Tiniest North American Dinosaur Lived Among Giants

Sunday, July 10, 2011



Though only as big as a squirrel, Fruitadens haagarorum -- a recently identified dinosaur from Colorado -- coexisted with enormous other species.

With the largest Fruitadens specimens weighing less than two pounds and measuring around 28 inches long, the North American dinosaur comes close to being the world's smallest, but not quite, according to a new study.


Watch video about the tiny dinosau
r.

This diminutive dinosaur is, however, now North America's smallest known dinosaur. The 150-million-year-old creature is also the world's smallest known ornithischian dinosaur, a group that included horned, duck-billed and armored dinosaurs, along with many other diverse species.

"The smallest known dinosaurs -- just slightly smaller than Fruitadens -- are from China and they represent some of the closest relatives of birds," co-author Luis Chiappe told Discovery News.
"(The new dinosaur) may look bird-like because of its size, but in fact it isn't very closely related to birds or Archaeopteryx (the world's first known bird)," added Chiappe, who is director of the Natural History Museum's Dinosaur Institute in Los Angeles.

He and an international team of experts describe the new species in the latest Proceedings of the Royal Society B. The dinosaur's name was not inspired by edible fruit, but instead by the Fruita Paleontological Area, northwest of Grand Junction, Colo., where its remains were discovered.

Fruits were probably on its menu, however, along with eggs and almost anything else it could get in its mouth.

"The shape of Fruitadens' teeth suggests it was probably eating both plants and small animals -- i.e. insects," co-author Laura Porro told Discovery News.

She explained that in addition to being an ornithischian dinosaur, it was also a member of a family of dinosaurs called heterodontosaurids, meaning "different-toothed lizards." The teeth of these dinosaurs, like those of fellow omnivore humans, erupted in different shapes, with some resembling canines, others looking like molars and so on.

Most modern reptiles, such as alligators and iguanas, have more uniform teeth.

Relatives of Fruitadens, which have been found in England, South Africa and other countries, lived when "all continental land masses were connected into a single, giant continent called Pangea," Chiappe said.

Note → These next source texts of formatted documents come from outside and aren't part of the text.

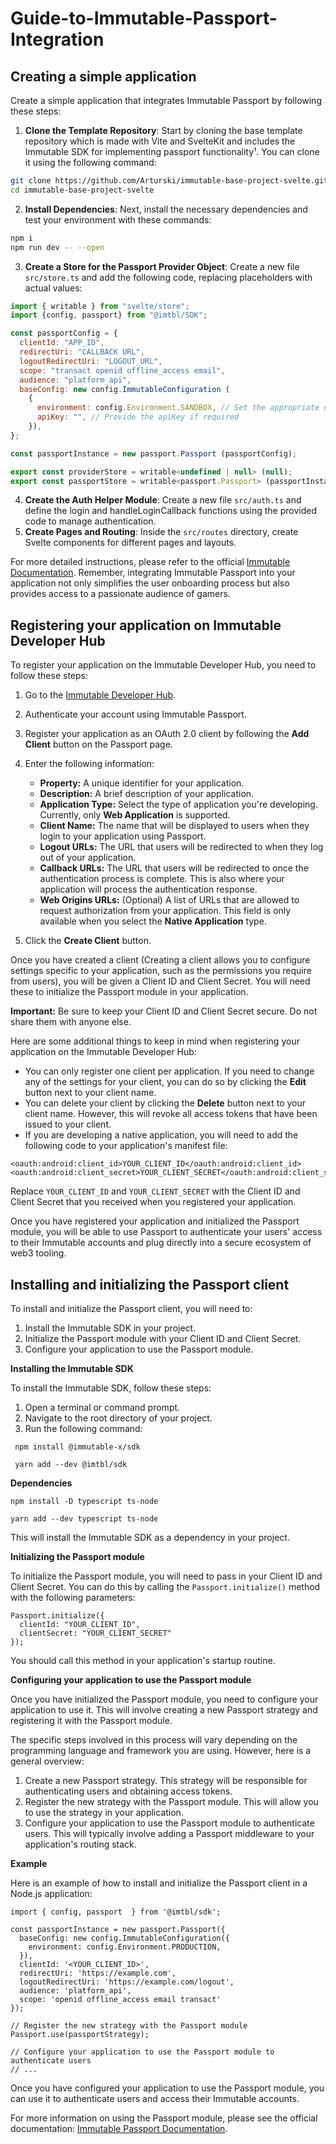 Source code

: # Guide-to-Immutable-Passport-Integration
## Creating a simple application
Create a simple application that integrates Immutable Passport by following these steps:

1. **Clone the Template Repository**: Start by cloning the base template repository which is made with Vite and SvelteKit and includes the Immutable SDK for implementing passport functionality¹. You can clone it using the following command:
```bash
git clone https://github.com/Arturski/immutable-base-project-svelte.git
cd immutable-base-project-svelte
```
2. **Install Dependencies**: Next, install the necessary dependencies and test your environment with these commands:
```bash
npm i
npm run dev -- --open
```
3. **Create a Store for the Passport Provider Object**: Create a new file `src/store.ts` and add the following code, replacing placeholders with actual values:
```javascript
import { writable } from "svelte/store";
import {config, passport} from "@imtbl/SDK";

const passportConfig = {
  clientId: "APP_ID",
  redirectUri: "CALLBACK URL",
  logoutRedirectUri: "LOGOUT_URL",
  scope: "transact openid offline_access email",
  audience: "platform_api",
  baseConfig: new config.ImmutableConfiguration (
    {
      environment: config.Environment.SANDBOX, // Set the appropriate environment value
      apiKey: "", // Provide the apiKey if required
    }),
};

const passportInstance = new passport.Passport (passportConfig);

export const providerStore = writable<undefined | null> (null);
export const passportStore = writable<passport.Passport> (passportInstance);
```
4. **Create the Auth Helper Module**: Create a new file `src/auth.ts` and define the login and handleLoginCallback functions using the provided code to manage authentication.
5. **Create Pages and Routing**: Inside the `src/routes` directory, create Svelte components for different pages and layouts.

For more detailed instructions, please refer to the official [Immutable Documentation](https://devsupport.immutable.com/en/articles/8260567-passport-connect-to-your-authentication-client). Remember, integrating Immutable Passport into your application not only simplifies the user onboarding process but also provides access to a passionate audience of gamers.

## Registering your application on Immutable Developer Hub
To register your application on the Immutable Developer Hub, you need to follow these steps:

1. Go to the [Immutable Developer Hub](https://www.immutable.com/products/developer-hub).
2. Authenticate your account using Immutable Passport.
3. Register your application as an OAuth 2.0 client by following the **Add Client** button on the Passport page.
4. Enter the following information:

    * **Property:** A unique identifier for your application.
    * **Description:** A brief description of your application.
    * **Application Type:** Select the type of application you're developing. Currently, only **Web Application** is supported.
    * **Client Name:** The name that will be displayed to users when they login to your application using Passport.
    * **Logout URLs:** The URL that users will be redirected to when they log out of your application.
    * **Callback URLs:** The URL that users will be redirected to once the authentication process is complete. This is also where your application will process the authentication response.
    * **Web Origins URLs:** (Optional) A list of URLs that are allowed to request authorization from your application. This field is only available when you select the **Native Application** type.
5. Click the **Create Client** button.

Once you have created a client (Creating a client allows you to configure settings specific to your application, such as the permissions you require from users), you will be given a Client ID and Client Secret. You will need these to initialize the Passport module in your application. 

**Important:** Be sure to keep your Client ID and Client Secret secure. Do not share them with anyone else.

Here are some additional things to keep in mind when registering your application on the Immutable Developer Hub:

* You can only register one client per application. If you need to change any of the settings for your client, you can do so by clicking the **Edit** button next to your client name.
* You can delete your client by clicking the **Delete** button next to your client name. However, this will revoke all access tokens that have been issued to your client.
* If you are developing a native application, you will need to add the following code to your application's manifest file:

```
<oauth:android:client_id>YOUR_CLIENT_ID</oauth:android:client_id>
<oauth:android:client_secret>YOUR_CLIENT_SECRET</oauth:android:client_secret>
```

Replace `YOUR_CLIENT_ID` and `YOUR_CLIENT_SECRET` with the Client ID and Client Secret that you received when you registered your application.

Once you have registered your application and initialized the Passport module, you will be able to use Passport to authenticate your users' access to their Immutable accounts and plug directly into a secure ecosystem of web3 tooling.


## Installing and initializing the Passport client
To install and initialize the Passport client, you will need to:

1. Install the Immutable SDK in your project.
2. Initialize the Passport module with your Client ID and Client Secret.
3. Configure your application to use the Passport module.

**Installing the Immutable SDK**

To install the Immutable SDK, follow these steps:

1. Open a terminal or command prompt.
2. Navigate to the root directory of your project.
3. Run the following command:

```
 npm install @immutable-x/sdk

 yarn add --dev @imtbl/sdk

```
**Dependencies**
```
npm install -D typescript ts-node

yarn add --dev typescript ts-node

```
This will install the Immutable SDK as a dependency in your project.

**Initializing the Passport module**

To initialize the Passport module, you will need to pass in your Client ID and Client Secret. You can do this by calling the `Passport.initialize()` method with the following parameters:

```
Passport.initialize({
  clientId: "YOUR_CLIENT_ID",
  clientSecret: "YOUR_CLIENT_SECRET"
});
```

You should call this method in your application's startup routine.

**Configuring your application to use the Passport module**

Once you have initialized the Passport module, you need to configure your application to use it. This will involve creating a new Passport strategy and registering it with the Passport module.

The specific steps involved in this process will vary depending on the programming language and framework you are using. However, here is a general overview:

1. Create a new Passport strategy. This strategy will be responsible for authenticating users and obtaining access tokens.
2. Register the new strategy with the Passport module. This will allow you to use the strategy in your application.
3. Configure your application to use the Passport module to authenticate users. This will typically involve adding a Passport middleware to your application's routing stack.

**Example**

Here is an example of how to install and initialize the Passport client in a Node.js application:

```
import { config, passport  } from '@imtbl/sdk';

const passportInstance = new passport.Passport({
  baseConfig: new config.ImmutableConfiguration({
    environment: config.Environment.PRODUCTION,
  }),
  clientId: '<YOUR_CLIENT_ID>',
  redirectUri: 'https://example.com',
  logoutRedirectUri: 'https://example.com/logout',
  audience: 'platform_api',
  scope: 'openid offline_access email transact'
});

// Register the new strategy with the Passport module
Passport.use(passportStrategy);

// Configure your application to use the Passport module to authenticate users
// ...

```

Once you have configured your application to use the Passport module, you can use it to authenticate users and access their Immutable accounts.

For more information on using the Passport module, please see the official documentation: [Immutable Passport Documentation](https://docs.immutable.com/docs/zkEVM/products/passport).
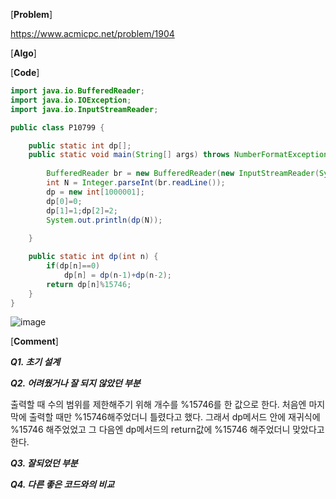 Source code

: 
[**Problem**]

https://www.acmicpc.net/problem/1904

[**Algo**]

[**Code**]
```java
import java.io.BufferedReader;
import java.io.IOException;
import java.io.InputStreamReader;

public class P10799 {

	public static int dp[];
	public static void main(String[] args) throws NumberFormatException, IOException {
		
		BufferedReader br = new BufferedReader(new InputStreamReader(System.in));	
		int N = Integer.parseInt(br.readLine());
		dp = new int[1000001];
		dp[0]=0;
		dp[1]=1;dp[2]=2;
		System.out.println(dp(N));
		
	}

	public static int dp(int n) {
		if(dp[n]==0)
			dp[n] = dp(n-1)+dp(n-2);
		return dp[n]%15746;
	}
}

```
![image](https://user-images.githubusercontent.com/49296139/140931103-5914b016-2d08-41ee-8f60-97920babf992.png)

[**Comment**]

***Q1. 초기 설계***


***Q2. 어려웠거나 잘 되지 않았던 부분***

출력할 때 수의 범위를 제한해주기 위해 개수를 %15746를 한 값으로 한다. 
처음엔 마지막에 출력할 때만 %15746해주었더니 틀렸다고 했다.
그래서 dp메서드 안에 재귀식에 %15746 해주었었고 그 다음엔 
dp메서드의 return값에 %15746 해주었더니 맞았다고 한다.

***Q3. 잘되었던 부분***

***Q4. 다른 좋은 코드와의 비교***

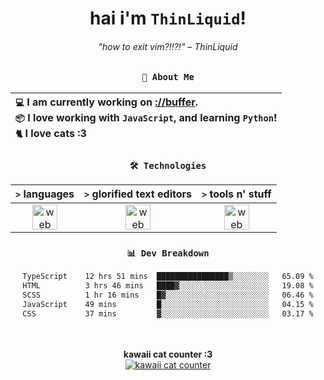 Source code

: <div align="center">
  
  # hai i'm `ThinLiquid`!
  ###### "how to exit vim?!!?!" – ThinLiquid
  
  ### `👤 About Me`

  | `💻`  I am currently working on [__://buffer__](https://github.com/ThinLiquid/buffer).<br/>`📦`  I love working with `JavaScript`, and learning `Python`!</br>`🐈`  I love cats :3 |
  |:---|

  
  ### `🛠️ Technologies`
  
  | `>` **languages**  | `>` **glorified text editors** | `>` **tools n' stuff** |
  |:------------------:|:------------------------------:|:----------------------:|
  | <img src="https://skillicons.dev/icons?i=ts,js,react" alt="web dev" height="40"/> | <img src="https://skillicons.dev/icons?i=vscode,neovim" alt="web dev" height="40"/> | <img src="https://skillicons.dev/icons?i=bash,git" alt="web dev" height="40"/> |
  
  ### `📊 Dev Breakdown`
  
  <!--START_SECTION:waka-->

```txt
TypeScript    12 hrs 51 mins  ████████████████▒░░░░░░░░   65.09 %
HTML          3 hrs 46 mins   ████▓░░░░░░░░░░░░░░░░░░░░   19.08 %
SCSS          1 hr 16 mins    █▓░░░░░░░░░░░░░░░░░░░░░░░   06.46 %
JavaScript    49 mins         █░░░░░░░░░░░░░░░░░░░░░░░░   04.15 %
CSS           37 mins         ▓░░░░░░░░░░░░░░░░░░░░░░░░   03.17 %
```

<!--END_SECTION:waka-->
  
  <br/><br/>
  <b>kawaii cat counter :3</b><br/>
  [![kawaii cat counter](https://count.getloli.com/get/@ThinLiquid?theme=moebooru)](https://moe-counter.glitch.me)
</div>
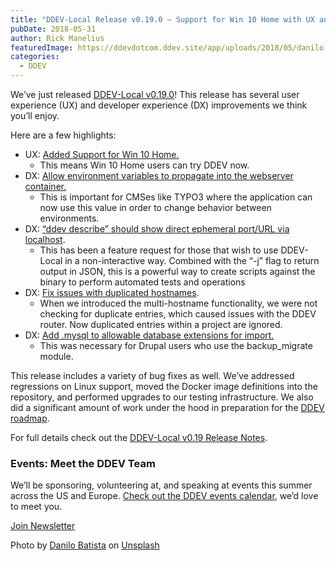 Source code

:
 ```yaml
---
title: "DDEV-Local Release v0.19.0 – Support for Win 10 Home with UX and DX improvements"
pubDate: 2018-05-31
author: Rick Manelius
featuredImage: https://ddevdotcom.ddev.site/app/uploads/2018/05/danilo-batista-334883-unsplash.jpg
categories:
  - DDEV
---
```


We’ve just released [DDEV-Local v0.19.0](https://github.com/drud/ddev/releases/tag/v0.19.0)! This release has several user experience (UX) and developer experience (DX) improvements we think you’ll enjoy.

Here are a few highlights:

* UX: [Added Support for Win 10 Home.](https://github.com/drud/ddev/issues/854)  
   * This means Win 10 Home users can try DDEV now.
* DX: [Allow environment variables to propagate into the webserver container.](https://github.com/drud/ddev/pull/870)  
   * This is important for CMSes like TYPO3 where the application can now use this value in order to change behavior between environments.
* DX: [“ddev describe” should show direct ephemeral port/URL via localhost](https://github.com/drud/ddev/issues/796).  
   * This has been a feature request for those that wish to use DDEV-Local in a non-interactive way. Combined with the “-j” flag to return output in JSON, this is a powerful way to create scripts against the binary to perform automated tests and operations
* DX: [Fix issues with duplicated hostnames](https://github.com/drud/ddev/issues/789).  
   * When we introduced the multi-hostname functionality, we were not checking for duplicate entries, which caused issues with the DDEV router. Now duplicated entries within a project are ignored.
* DX: [Add .mysql to allowable database extensions for import.](https://github.com/drud/ddev/issues/812)  
   * This was necessary for Drupal users who use the backup\_migrate module.

This release includes a variety of bug fixes as well. We’ve addressed regressions on Linux support, moved the Docker image definitions into the repository, and performed upgrades to our testing infrastructure. We also did a significant amount of work under the hood in preparation for the [DDEV roadmap](https://github.com/drud/ddev/wiki/Roadmap).

For full details check out the [DDEV-Local v0.19 Release Notes](https://github.com/drud/ddev/releases/tag/v0.19.0).

### Events: Meet the DDEV Team

We’ll be sponsoring, volunteering at, and speaking at events this summer across the US and Europe. [Check out the DDEV events calendar](https://ddev.com/events/), we’d love to meet you.

[Join Newsletter](http://eepurl.com/dlqkUD)

Photo by [Danilo Batista](https://unsplash.com/photos/GXzjWurMTgQ?utm%5Fsource=unsplash&utm%5Fmedium=referral&utm%5Fcontent=creditCopyText) on [Unsplash](https://unsplash.com/?utm%5Fsource=unsplash&utm%5Fmedium=referral&utm%5Fcontent=creditCopyText)
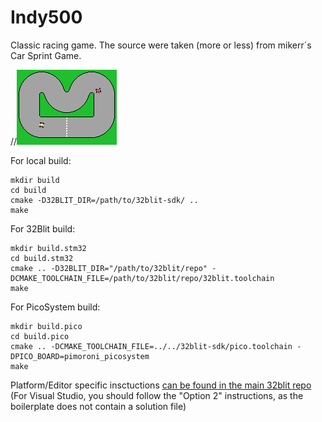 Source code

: # Indy500

Classic racing game. The source were taken (more or less) from mikerr´s Car Sprint Game.

//![](/assets/indy500.bmp)

For local build:
```
mkdir build
cd build
cmake -D32BLIT_DIR=/path/to/32blit-sdk/ ..
make
```

For 32Blit build:
```
mkdir build.stm32
cd build.stm32
cmake .. -D32BLIT_DIR="/path/to/32blit/repo" -DCMAKE_TOOLCHAIN_FILE=/path/to/32blit/repo/32blit.toolchain
make
```

For PicoSystem build:
```
mkdir build.pico
cd build.pico
cmake .. -DCMAKE_TOOLCHAIN_FILE=../../32blit-sdk/pico.toolchain -DPICO_BOARD=pimoroni_picosystem
make
```

Platform/Editor specific insctuctions [can be found in the main 32blit repo](https://github.com/32blit/32blit-sdk#you-will-need)
(For Visual Studio, you should follow the "Option 2" instructions, as the boilerplate does not contain a solution file)
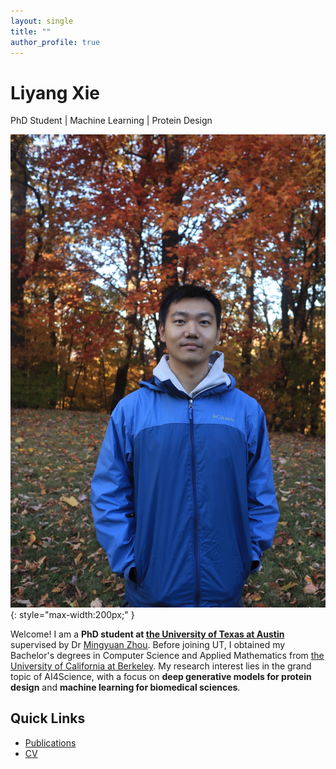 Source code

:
 ```yaml
---
layout: single
title: ""
author_profile: true
---
```


# Liyang Xie
PhD Student | Machine Learning | Protein Design  

![Profile](profile.jpg){: style="max-width:200px;" }

Welcome! I am a **PhD student at [the University of Texas at Austin](https://www.utexas.edu/)** supervised by Dr [Mingyuan Zhou](https://mingyuanzhou.github.io/). Before joining UT, I obtained my Bachelor's degrees in Computer Science and Applied Mathematics from [the University of California at Berkeley](https://www.berkeley.edu/). My research interest lies in the grand topic of AI4Science, with a focus on **deep generative models for protein design** and **machine learning for biomedical sciences**.  

## Quick Links
- [Publications](publications.md)
- [CV](cv.md)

Some of these dinosaurs probably then traveled to North America, explaining how the bones of the tiny dinosaur wound up in Colorado.

"Colorado is the place where the rocks containing the fossils of Fruitadens are exposed, but presumably the species lived elsewhere in North America," he added, mentioning that it would have coexisted with other, much larger dinosaurs, such as Diplodocus and Brachiosaurus.

The presence of such gigantic herbivores may even help to explain why heterodontosaurids shrunk over the years and became omnivores. Not able to compete with the giant sauropods, "heterodontosaurs evolved to become small, ecological generalists. Think modern raccoons," Porro said.

"Dinosaurs were once thought of as large, lumbering plant or meat eaters," she added. "We now know there were lots of small dinosaurs about, that some dinosaurs were specialists that ate primarily fish or insects, that different species of plant-eating dinosaurs may have specialized in different types of plants, and that some dinosaurs may have climbed trees or even dug burrows."

She concluded: "We can now envision the world of the dinosaurs as a much richer, fuller place."

Visitors to the Natural History Museum in Los Angeles can soon view a display featuring the tiny Fruitadens next to the 70-foot-long dinosaur Mamenchisaurus, which also lived during the Late Jurassic.